Existem séries com uma ótima trilha sonora, existem séries que falham em conseguir uma trilha sonora que funcione em meio à história contada, existem séries que ignoram a trilha sonora e existe The Umbrella Academy.
Baseada nos quadrinhos homônimos criados por Gerard Way, membro do My Chemical Romance, e pelo brasileiro Gabriel Bá, a segunda temporada da série, que conta a história de sete irmãos com super poderes tentando salvar o mundo do apocalipse, estreou na Netflix no último dia de julho, acompanhada por uma nova seleção de músicas para servir como pano de fundo para seus personagens surrealistas em meio à histórias sobre viagens no tempo.

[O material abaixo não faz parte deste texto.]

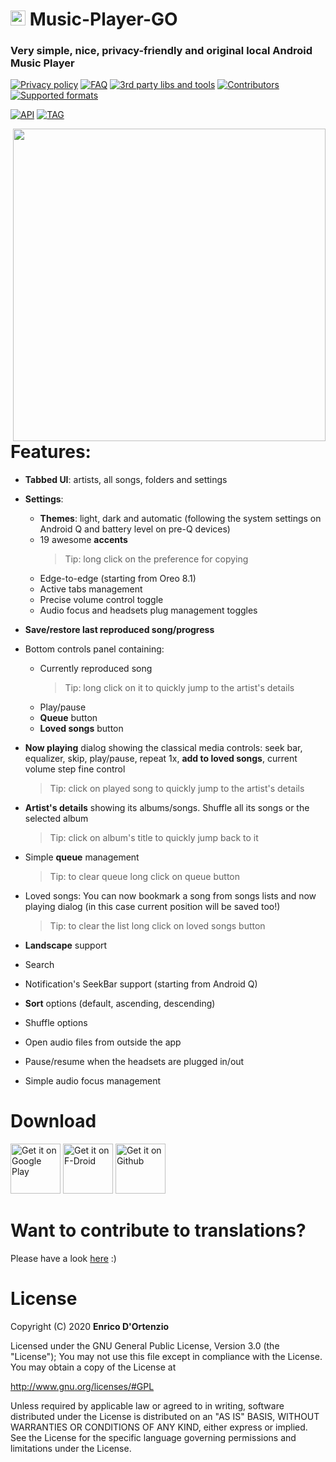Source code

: # <img src ="https://upload.wikimedia.org/wikipedia/commons/b/b5/Kotlin-logo.png" width=24> Music-Player-GO

### Very simple, nice, privacy-friendly and **original** local Android Music Player


[![Privacy policy](https://img.shields.io/static/v1?label=Privacy-policy&message=read&color=ef9a9a)](https://github.com/enricocid/Music-Player-GO/blob/master/Privacy.md)
[![FAQ](https://img.shields.io/static/v1?label=FAQ&message=read&color=ce93d8)](https://github.com/enricocid/Music-Player-GO/blob/master/Faq.md)
[![3rd party libs and tools](https://img.shields.io/static/v1?label=Libs/tools&message=9&color=9fa8da)](https://github.com/enricocid/Music-Player-GO/blob/master/Libs.md)
[![Contributors](https://img.shields.io/static/v1?label=Contributors&message=27&color=81d4fa)](https://github.com/enricocid/Music-Player-GO/blob/master/Contributors.md)
[![Supported formats](https://img.shields.io/static/v1?label=Formats&message=read&color=80cbc4)](https://github.com/enricocid/Music-Player-GO/blob/master/FORMATS.MD)

[![API](https://img.shields.io/static/v1?label=API&message=21&color=a5d6a7)](https://developer.android.com/about/versions/android-5.0.html)
[![TAG](https://img.shields.io/static/v1?label=Tag&message=v4.1.7&color=ffe082)](https://github.com/enricocid/Music-Player-GO/releases/tag/v4.1.7)


<img align="right" src="https://raw.githubusercontent.com/enricocid/Music-Player-GO/master/mpgo-4-1-3.gif" height="500px"/>


# Features:

- **Tabbed UI**: artists, all songs, folders and settings
- **Settings**:
  - **Themes**: light, dark and automatic (following the system settings on Android Q and battery level on pre-Q devices)
  - 19 awesome **accents**
    > Tip: long click on the preference for copying
  - Edge-to-edge (starting from Oreo 8.1)
  - Active tabs management
  - Precise volume control toggle
  - Audio focus and headsets plug management toggles

- **Save/restore last reproduced song/progress**

- Bottom controls panel containing:
  - Currently reproduced song
    > Tip: long click on it to quickly jump to the artist's details
  - Play/pause
  - **Queue** button
  - **Loved songs** button

- **Now playing** dialog showing the classical media controls: seek bar, equalizer, skip, play/pause, repeat 1x, **add to loved songs**, current volume step fine control
  > Tip: click on played song to quickly jump to the artist's details

- **Artist's details** showing its albums/songs. Shuffle all its songs or the selected album
  > Tip: click on album's title to quickly jump back to it

- Simple **queue** management
  > Tip: to clear queue long click on queue button

- Loved songs: You can now bookmark a song from songs lists and now playing dialog (in this case current position will be saved too!)
  > Tip: to clear the list long click on loved songs button

- **Landscape** support

- Search
- Notification's SeekBar support (starting from Android Q)
- **Sort** options (default, ascending, descending)
- Shuffle options
- Open audio files from outside the app
- Pause/resume when the headsets are plugged in/out
- Simple audio focus management


# Download

[<img alt="Get it on Google Play" height="80" src="https://play.google.com/intl/en_us/badges/images/generic/en_badge_web_generic.png">](https://play.google.com/store/apps/details?id=com.iven.musicplayergo)
[<img alt="Get it on F-Droid" height="80" src="https://gitlab.com/fdroid/artwork/raw/master/badge/get-it-on.png">](https://f-droid.org/repository/browse/?fdid=com.iven.musicplayergo)
[<img alt="Get it on Github" height="80" src="https://raw.githubusercontent.com/flocke/andOTP/master/assets/badges/get-it-on-github.png">](https://github.com/enricocid/Music-Player-GO/releases)


# Want to contribute to translations?

Please have a look [here](https://github.com/enricocid/Music-Player-GO/issues/114) :)


# License

Copyright (C) 2020 **Enrico D'Ortenzio**

Licensed under the GNU General Public License, Version 3.0 (the "License");
You may not use this file except in compliance with the License.
You may obtain a copy of the License at

   http://www.gnu.org/licenses/#GPL

Unless required by applicable law or agreed to in writing, software distributed under the License is distributed on an "AS IS" BASIS, WITHOUT WARRANTIES OR CONDITIONS OF ANY KIND, either express or implied.
See the License for the specific language governing permissions and limitations under the License.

A nova temporada repete o feito da temporada de estreia ao misturar diversos estilos musicais e regravações orquestradas por Gerard Way, algumas em parceria com Ray Toro, também membro do My Chemical Romance, para contar a história dos irmãos Hargreeves, utilizando de músicas de artistas populares, como Kiss e Aretha Franklin, de covers, como a regravação em sueco de Hello, da Adele, e da banda de ska punk The Interrupters para Bad Guy, da Billie Eilish, como recurso narrativo e complemento ao roteiro ao selecionar letras que podem descrever exatamente o que está se passando em uma determinada cena, seja ela um momento de interação e reencontro entre seus personagens, um funeral, massacre ou o desenvolvimento de um culto.

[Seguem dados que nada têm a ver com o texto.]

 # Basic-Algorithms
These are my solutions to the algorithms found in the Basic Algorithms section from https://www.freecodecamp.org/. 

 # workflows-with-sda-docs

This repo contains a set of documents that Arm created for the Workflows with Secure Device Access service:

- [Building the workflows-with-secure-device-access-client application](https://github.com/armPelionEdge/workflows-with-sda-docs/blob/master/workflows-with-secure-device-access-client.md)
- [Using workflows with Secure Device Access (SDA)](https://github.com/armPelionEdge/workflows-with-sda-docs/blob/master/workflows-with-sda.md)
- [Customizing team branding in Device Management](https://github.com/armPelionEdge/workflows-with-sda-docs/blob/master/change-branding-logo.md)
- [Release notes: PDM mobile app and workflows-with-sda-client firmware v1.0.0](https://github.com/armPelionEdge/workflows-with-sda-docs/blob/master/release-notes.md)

Os momentos de personagens se reunindo para dançar ao som de alguma música também se repetem. Se na primeira temporada Luther e Allison se juntaram para uma cena de dança de Dancing in the Moonlight, do Toploader, agora é a vez de Vanya, Klaus e Allison se juntarem para um momento família tendo Twistin’ the Night Away, de Sam Cook, como trilha.

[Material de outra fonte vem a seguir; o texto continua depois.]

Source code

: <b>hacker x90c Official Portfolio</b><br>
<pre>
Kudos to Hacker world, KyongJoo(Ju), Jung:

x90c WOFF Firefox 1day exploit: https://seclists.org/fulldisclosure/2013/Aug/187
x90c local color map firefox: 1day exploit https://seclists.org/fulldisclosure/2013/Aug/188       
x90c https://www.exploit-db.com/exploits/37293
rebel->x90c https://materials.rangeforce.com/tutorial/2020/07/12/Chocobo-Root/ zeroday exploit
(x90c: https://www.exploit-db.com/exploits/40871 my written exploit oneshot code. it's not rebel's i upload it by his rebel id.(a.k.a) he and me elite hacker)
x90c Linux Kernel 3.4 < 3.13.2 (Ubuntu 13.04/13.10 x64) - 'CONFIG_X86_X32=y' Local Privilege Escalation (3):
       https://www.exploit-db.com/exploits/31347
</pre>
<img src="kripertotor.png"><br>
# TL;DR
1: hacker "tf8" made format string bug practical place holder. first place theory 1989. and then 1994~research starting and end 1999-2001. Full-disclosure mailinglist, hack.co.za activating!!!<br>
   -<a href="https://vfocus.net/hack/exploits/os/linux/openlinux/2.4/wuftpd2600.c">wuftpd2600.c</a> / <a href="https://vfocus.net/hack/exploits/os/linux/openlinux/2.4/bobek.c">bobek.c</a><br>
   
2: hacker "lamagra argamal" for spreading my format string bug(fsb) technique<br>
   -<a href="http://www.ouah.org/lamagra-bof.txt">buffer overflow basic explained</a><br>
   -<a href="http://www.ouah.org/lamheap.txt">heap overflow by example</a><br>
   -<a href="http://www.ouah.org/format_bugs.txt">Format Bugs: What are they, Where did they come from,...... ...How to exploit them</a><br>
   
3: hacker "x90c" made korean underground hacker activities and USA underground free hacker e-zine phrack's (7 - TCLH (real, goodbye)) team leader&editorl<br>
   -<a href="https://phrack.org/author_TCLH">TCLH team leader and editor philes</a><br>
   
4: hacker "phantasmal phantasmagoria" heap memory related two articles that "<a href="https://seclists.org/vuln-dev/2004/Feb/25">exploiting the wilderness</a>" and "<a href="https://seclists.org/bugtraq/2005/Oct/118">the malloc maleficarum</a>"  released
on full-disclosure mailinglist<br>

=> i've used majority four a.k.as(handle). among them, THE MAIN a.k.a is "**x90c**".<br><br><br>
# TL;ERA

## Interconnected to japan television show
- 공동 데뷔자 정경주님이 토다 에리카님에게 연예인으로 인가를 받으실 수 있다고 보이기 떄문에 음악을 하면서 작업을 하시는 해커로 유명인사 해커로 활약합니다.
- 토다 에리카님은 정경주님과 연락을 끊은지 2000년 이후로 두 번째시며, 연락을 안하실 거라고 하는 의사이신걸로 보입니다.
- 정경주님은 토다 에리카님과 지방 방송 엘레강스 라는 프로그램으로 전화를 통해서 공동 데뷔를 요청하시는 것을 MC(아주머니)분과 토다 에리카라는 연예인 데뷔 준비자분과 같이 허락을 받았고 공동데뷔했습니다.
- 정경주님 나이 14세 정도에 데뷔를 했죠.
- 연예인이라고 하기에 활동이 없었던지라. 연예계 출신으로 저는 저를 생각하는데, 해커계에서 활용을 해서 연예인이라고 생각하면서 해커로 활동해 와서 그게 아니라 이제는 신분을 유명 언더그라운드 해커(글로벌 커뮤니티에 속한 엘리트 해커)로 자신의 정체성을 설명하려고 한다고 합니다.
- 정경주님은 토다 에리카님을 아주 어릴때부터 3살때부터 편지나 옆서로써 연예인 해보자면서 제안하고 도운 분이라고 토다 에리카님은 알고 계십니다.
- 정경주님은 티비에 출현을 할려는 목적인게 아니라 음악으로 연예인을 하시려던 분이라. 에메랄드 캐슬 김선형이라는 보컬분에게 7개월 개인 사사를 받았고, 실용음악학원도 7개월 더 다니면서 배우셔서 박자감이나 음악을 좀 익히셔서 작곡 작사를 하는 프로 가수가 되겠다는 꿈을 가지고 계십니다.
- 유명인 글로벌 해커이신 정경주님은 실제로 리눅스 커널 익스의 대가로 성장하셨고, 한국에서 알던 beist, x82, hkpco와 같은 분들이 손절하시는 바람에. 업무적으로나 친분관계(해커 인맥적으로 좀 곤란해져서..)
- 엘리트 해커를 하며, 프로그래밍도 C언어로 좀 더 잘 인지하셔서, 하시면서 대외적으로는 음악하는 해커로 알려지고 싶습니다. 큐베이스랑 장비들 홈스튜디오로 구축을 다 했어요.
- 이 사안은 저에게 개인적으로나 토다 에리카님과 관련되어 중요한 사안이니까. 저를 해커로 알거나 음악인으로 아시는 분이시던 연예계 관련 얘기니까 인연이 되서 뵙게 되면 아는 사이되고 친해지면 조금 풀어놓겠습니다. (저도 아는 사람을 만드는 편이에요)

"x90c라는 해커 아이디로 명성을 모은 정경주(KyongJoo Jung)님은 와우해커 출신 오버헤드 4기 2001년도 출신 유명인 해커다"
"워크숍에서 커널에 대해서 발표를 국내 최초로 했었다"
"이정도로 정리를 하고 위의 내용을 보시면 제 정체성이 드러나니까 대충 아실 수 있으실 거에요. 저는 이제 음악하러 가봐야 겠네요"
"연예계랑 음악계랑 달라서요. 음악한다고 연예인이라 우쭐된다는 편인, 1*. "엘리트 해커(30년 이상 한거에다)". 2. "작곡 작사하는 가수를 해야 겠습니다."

As letras de músicas, principalmente o pop dos anos 70 e 90, desta vez fez parte também de um dos plots da série. Formado por Klaus em 1960, o culto, chamado de Destiny’s Child, segue ensinamentos de frases tiradas de músicas como Waterfalls, do TLC, e I Will Survive, de Gloria Gaynor, sem que saibam, já que as músicas seriam lançadas apenas anos depois do ano em que a história se passa.
Porém, um recurso muito utilizado pelo showrunner Steve Blackman é o de soundtrack dissonance.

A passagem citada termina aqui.